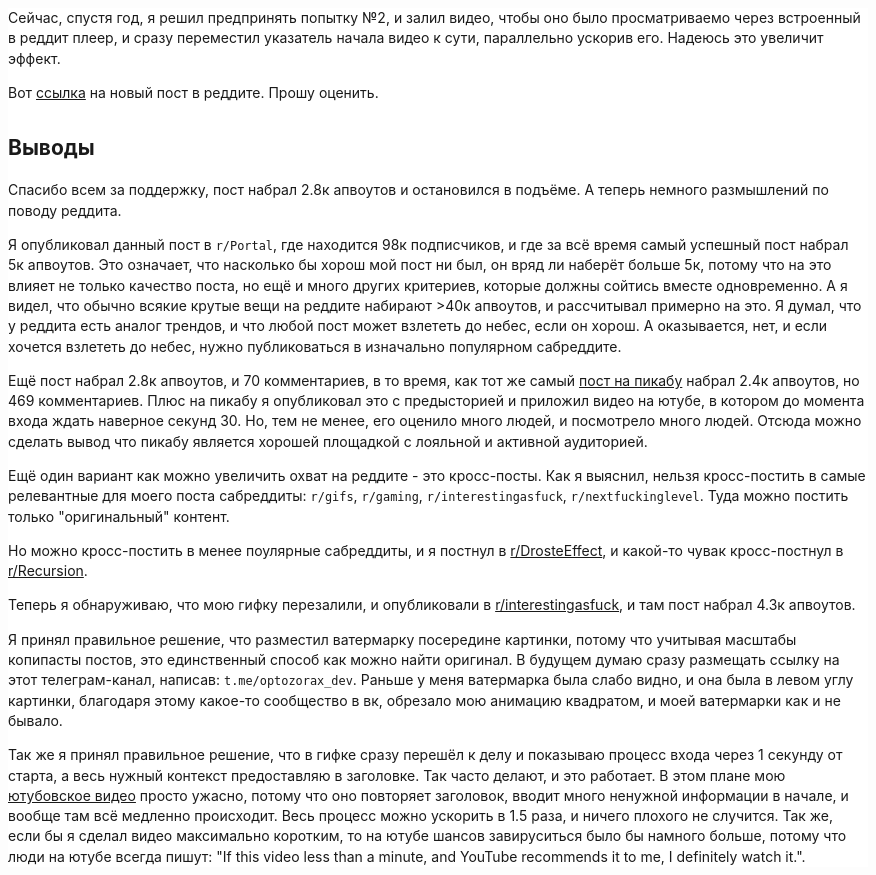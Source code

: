 Сейчас, спустя год, я решил предпринять попытку №2, и залил видео, чтобы оно было просматриваемо через встроенный в реддит плеер, и сразу переместил указатель начала видео к сути, параллельно ускорив его. Надеюсь это увеличит эффект.

Вот [ссылка](https://www.reddit.com/r/Portal/comments/l9agp9/this_happens_if_you_put_one_portal_inside_another/) на новый пост в реддите. Прошу оценить.

<center>
<iframe id="reddit-embed" src="https://www.redditmedia.com/r/Portal/comments/l9agp9/this_happens_if_you_put_one_portal_inside_another/?ref_source=embed&amp;ref=share&amp;embed=true" sandbox="allow-scripts allow-same-origin allow-popups" style="border: none;" height="431" width="640" scrolling="no"></iframe>
</center>

## Выводы

Спасибо всем за поддержку, пост набрал 2.8к апвоутов и остановился в подъёме. А теперь немного размышлений по поводу реддита.  
  
Я опубликовал данный пост в `r/Portal`, где находится 98к подписчиков, и где за всё время самый успешный пост набрал 5к апвоутов. Это означает, что насколько бы хорош мой пост ни был, он вряд ли наберёт больше 5к, потому что на это влияет не только качество поста, но ещё и много других критериев, которые должны сойтись вместе одновременно. А я видел, что обычно всякие крутые вещи на реддите набирают >40к апвоутов, и рассчитывал примерно на это. Я думал, что у реддита есть аналог трендов, и что любой пост может взлететь до небес, если он хорош. А оказывается, нет, и если хочется взлететь до небес, нужно публиковаться в изначально популярном сабреддите.  
  
Ещё пост набрал 2.8к апвоутов, и 70 комментариев, в то время, как тот же самый [пост на пикабу](https://pikabu.ru/story/portal_v_portale_reshenie_problemyi_s_pomoshchyu_simulyatsii_7066445) набрал 2.4к апвоутов, но 469 комментариев. Плюс на пикабу я опубликовал это с предысторией и приложил видео на ютубе, в котором до момента входа ждать наверное секунд 30. Но, тем не менее, его оценило много людей, и посмотрело много людей. Отсюда можно сделать вывод что пикабу является хорошей площадкой с лояльной и активной аудиторией.  
  
Ещё один вариант как можно увеличить охват на реддите - это кросс-посты. Как я выяснил, нельзя кросс-постить в самые релевантные для моего поста сабреддиты: `r/gifs`, `r/gaming`, `r/interestingasfuck`, `r/nextfuckinglevel`. Туда можно постить только "оригинальный" контент.  
  
Но можно кросс-постить в менее поулярные сабреддиты, и я постнул в [r/DrosteEffect](https://www.reddit.com/r/DrosteEffect/comments/l9l9ki/this_happens_if_you_put_one_portal_inside_another/), и какой-то чувак кросс-постнул в [r/Recursion](https://www.reddit.com/r/Recursion/comments/l9z3ky/this_happens_if_you_put_one_portal_inside_another/).  
  
Теперь я обнаруживаю, что мою гифку перезалили, и опубликовали в [r/interestingasfuck](https://www.reddit.com/r/interestingasfuck/comments/l9zjec/this_happens_if_you_put_one_portal_inside_another/), и там пост набрал 4.3к апвоутов.  
  
Я принял правильное решение, что разместил ватермарку посередине картинки, потому что учитывая масштабы копипасты постов, это единственный способ как можно найти оригинал. В будущем думаю сразу размещать ссылку на этот телеграм-канал, написав: `t.me/optozorax_dev`. Раньше у меня ватермарка была слабо видно, и она была в левом углу картинки, благодаря этому какое-то сообщество в вк, обрезало мою анимацию квадратом, и моей ватермарки как и не бывало.  
  
Так же я принял правильное решение, что в гифке сразу перешёл к делу и показываю процесс входа через 1 секунду от старта, а весь нужный контекст предоставляю в заголовке. Так часто делают, и это работает. В этом плане мою [ютубовское видео](https://www.youtube.com/watch?v=fWkAfa96OmI) просто ужасно, потому что оно повторяет заголовок, вводит много ненужной информации в начале, и вообще там всё медленно происходит. Весь процесс можно ускорить в 1.5 раза, и ничего плохого не случится. Так же, если бы я сделал видео максимально коротким, то на ютубе шансов завируситься было бы намного больше, потому что люди на ютубе всегда пишут: "If this video less than a minute, and YouTube recommends it to me, I definitely watch it.".  
  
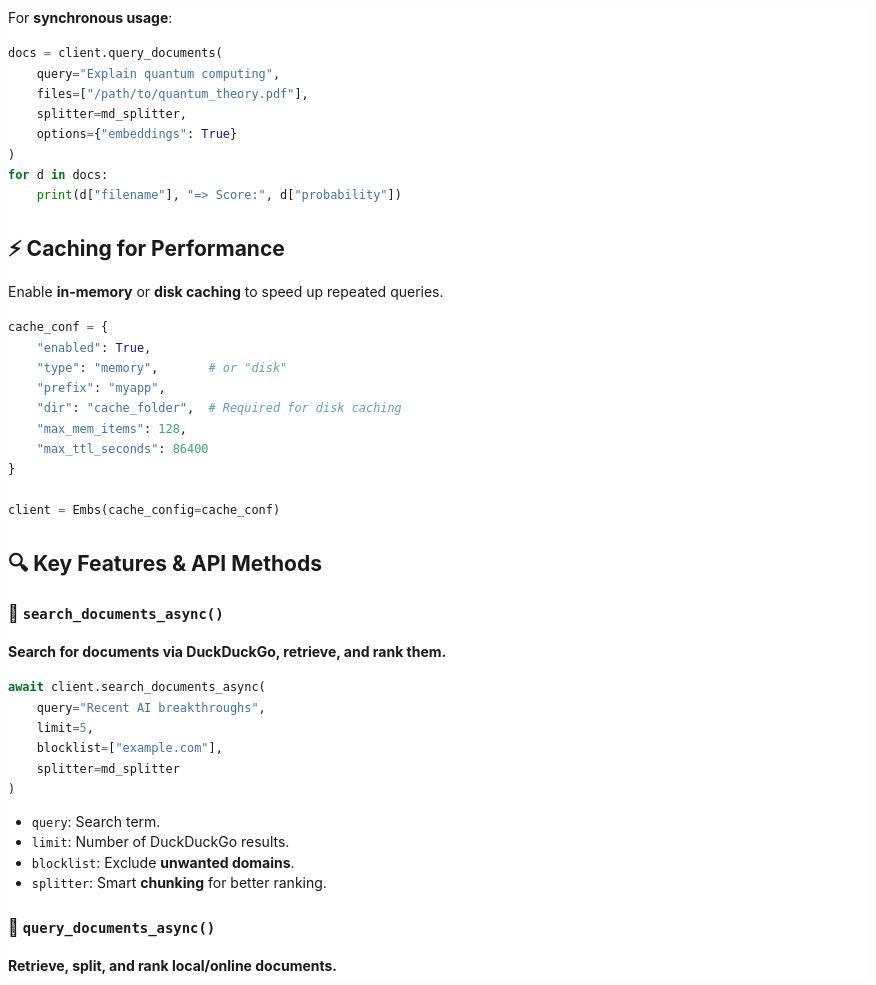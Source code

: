For **synchronous usage**:

```python
docs = client.query_documents(
    query="Explain quantum computing",
    files=["/path/to/quantum_theory.pdf"],
    splitter=md_splitter,
    options={"embeddings": True}
)
for d in docs:
    print(d["filename"], "=> Score:", d["probability"])
```

## ⚡ Caching for Performance

Enable **in-memory** or **disk caching** to speed up repeated queries.

```python
cache_conf = {
    "enabled": True,
    "type": "memory",       # or "disk"
    "prefix": "myapp",
    "dir": "cache_folder",  # Required for disk caching
    "max_mem_items": 128,
    "max_ttl_seconds": 86400
}

client = Embs(cache_config=cache_conf)
```

## 🔍 Key Features & API Methods

### 🔹 `search_documents_async()`

**Search for documents via DuckDuckGo, retrieve, and rank them.**

```python
await client.search_documents_async(
    query="Recent AI breakthroughs",
    limit=5,
    blocklist=["example.com"],
    splitter=md_splitter
)
```

- `query`: Search term.
- `limit`: Number of DuckDuckGo results.
- `blocklist`: Exclude **unwanted domains**.
- `splitter`: Smart **chunking** for better ranking.

### 🔹 `query_documents_async()`

**Retrieve, split, and rank local/online documents.**
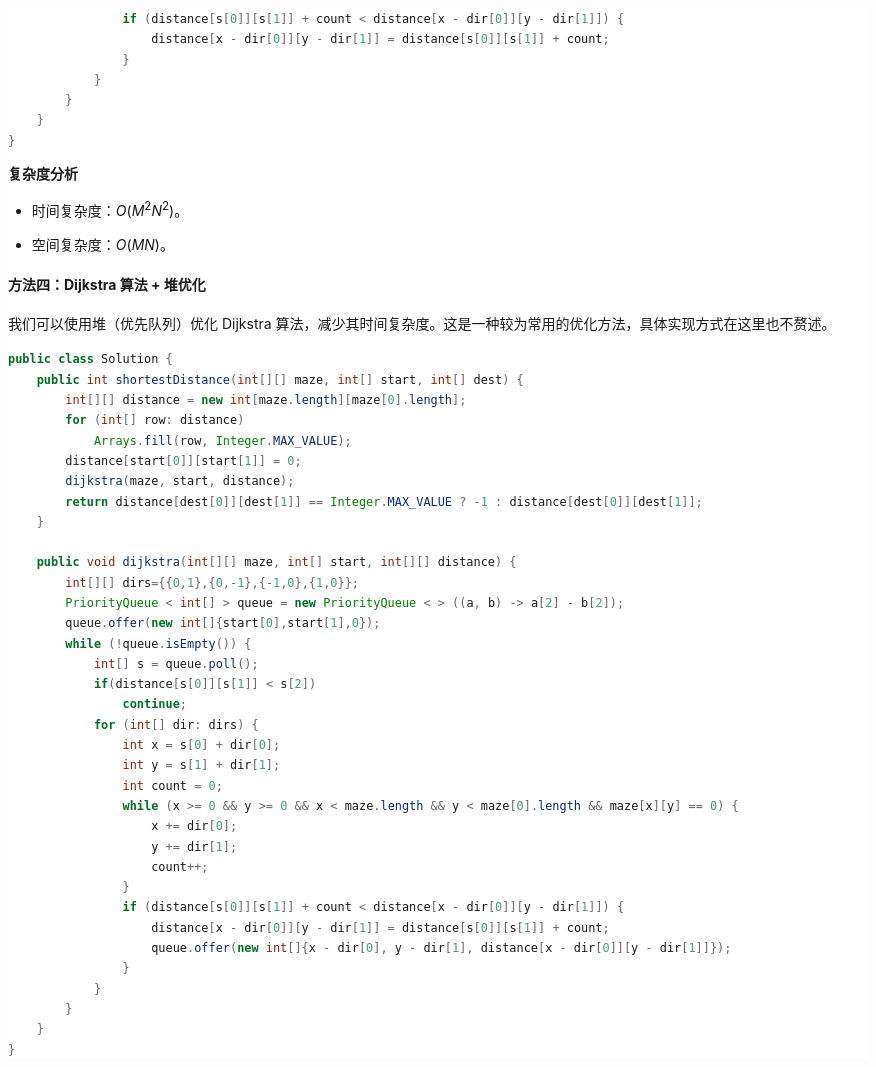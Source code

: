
 ```Java [sol3]
                if (distance[s[0]][s[1]] + count < distance[x - dir[0]][y - dir[1]]) {
                    distance[x - dir[0]][y - dir[1]] = distance[s[0]][s[1]] + count;
                }
            }
        }
    }
}
```

**复杂度分析**

* 时间复杂度：$O\big(M^2N^2)$。

* 空间复杂度：$O(MN)$。

#### 方法四：Dijkstra 算法 + 堆优化

我们可以使用堆（优先队列）优化 Dijkstra 算法，减少其时间复杂度。这是一种较为常用的优化方法，具体实现方式在这里也不赘述。

```Java [sol4]
public class Solution {
    public int shortestDistance(int[][] maze, int[] start, int[] dest) {
        int[][] distance = new int[maze.length][maze[0].length];
        for (int[] row: distance)
            Arrays.fill(row, Integer.MAX_VALUE);
        distance[start[0]][start[1]] = 0;
        dijkstra(maze, start, distance);
        return distance[dest[0]][dest[1]] == Integer.MAX_VALUE ? -1 : distance[dest[0]][dest[1]];
    }

    public void dijkstra(int[][] maze, int[] start, int[][] distance) {
        int[][] dirs={{0,1},{0,-1},{-1,0},{1,0}};
        PriorityQueue < int[] > queue = new PriorityQueue < > ((a, b) -> a[2] - b[2]);
        queue.offer(new int[]{start[0],start[1],0});
        while (!queue.isEmpty()) {
            int[] s = queue.poll();
            if(distance[s[0]][s[1]] < s[2])
                continue;
            for (int[] dir: dirs) {
                int x = s[0] + dir[0];
                int y = s[1] + dir[1];
                int count = 0;
                while (x >= 0 && y >= 0 && x < maze.length && y < maze[0].length && maze[x][y] == 0) {
                    x += dir[0];
                    y += dir[1];
                    count++;
                }
                if (distance[s[0]][s[1]] + count < distance[x - dir[0]][y - dir[1]]) {
                    distance[x - dir[0]][y - dir[1]] = distance[s[0]][s[1]] + count;
                    queue.offer(new int[]{x - dir[0], y - dir[1], distance[x - dir[0]][y - dir[1]]});
                }
            }
        }
    }
}
```
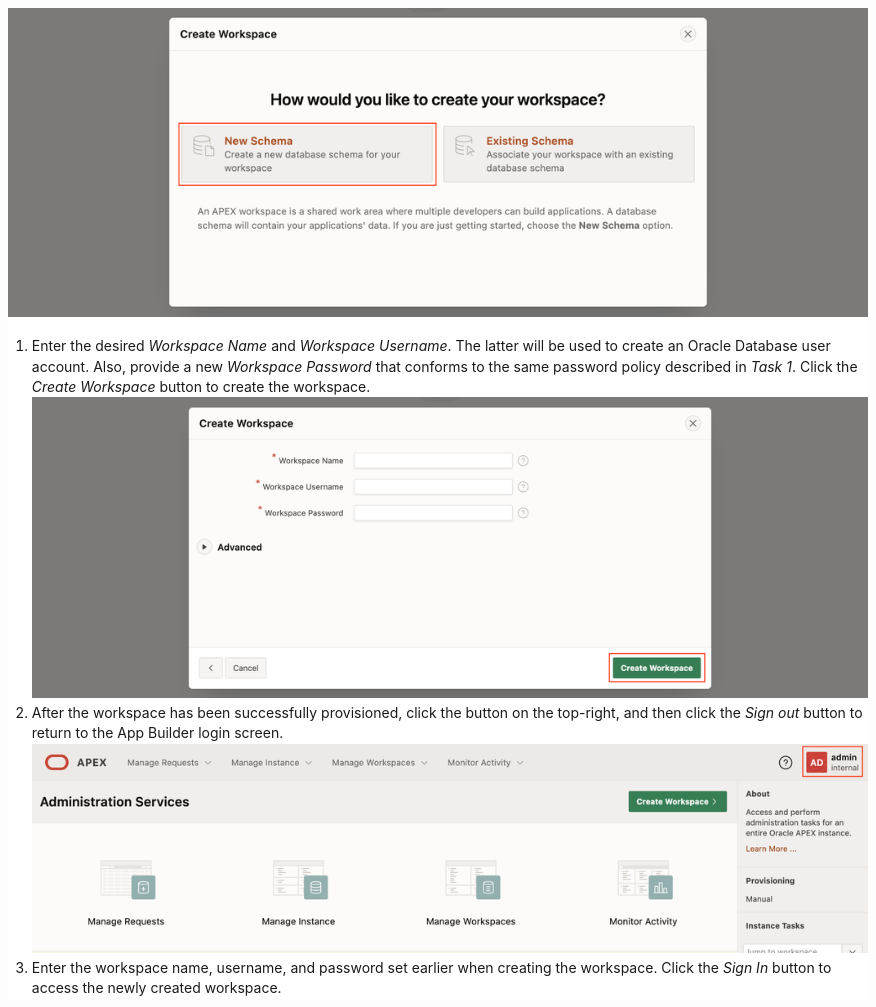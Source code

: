 ![Select to create a workspace using a new schema.](./images/create-workspace-using-a-new-schema.png)
1. Enter the desired *Workspace Name* and *Workspace Username*. The latter will be used to create an Oracle Database user account. Also, provide a new *Workspace Password* that conforms to the same password policy described in *Task 1*. Click the *Create Workspace* button to create the workspace.
![Provide the desired workspace name, and the administrator's username and password.](./images/provide-workspace-name-and-admin-credentials.png)
1. After the workspace has been successfully provisioned, click the button on the top-right, and then click the *Sign out* button to return to the App Builder login screen.
![Sign out of the Administration Services.](./images/sign-out-of-administration-services.png)
1. Enter the workspace name, username, and password set earlier when creating the workspace. Click the *Sign In* button to access the newly created workspace.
──────────────────────────────
_YOUR ASSIGNMENT_
Starting at the first line of the records above, set down each line exactly through the one that holds "это увеличит эффект.". Omit pictures.

_EXERCISE RESULT_
Source code

: Сейчас, спустя год, я решил предпринять попытку №2, и залил видео, чтобы оно было просматриваемо через встроенный в реддит плеер, и сразу переместил указатель начала видео к сути, параллельно ускорив его. Надеюсь это увеличит эффект.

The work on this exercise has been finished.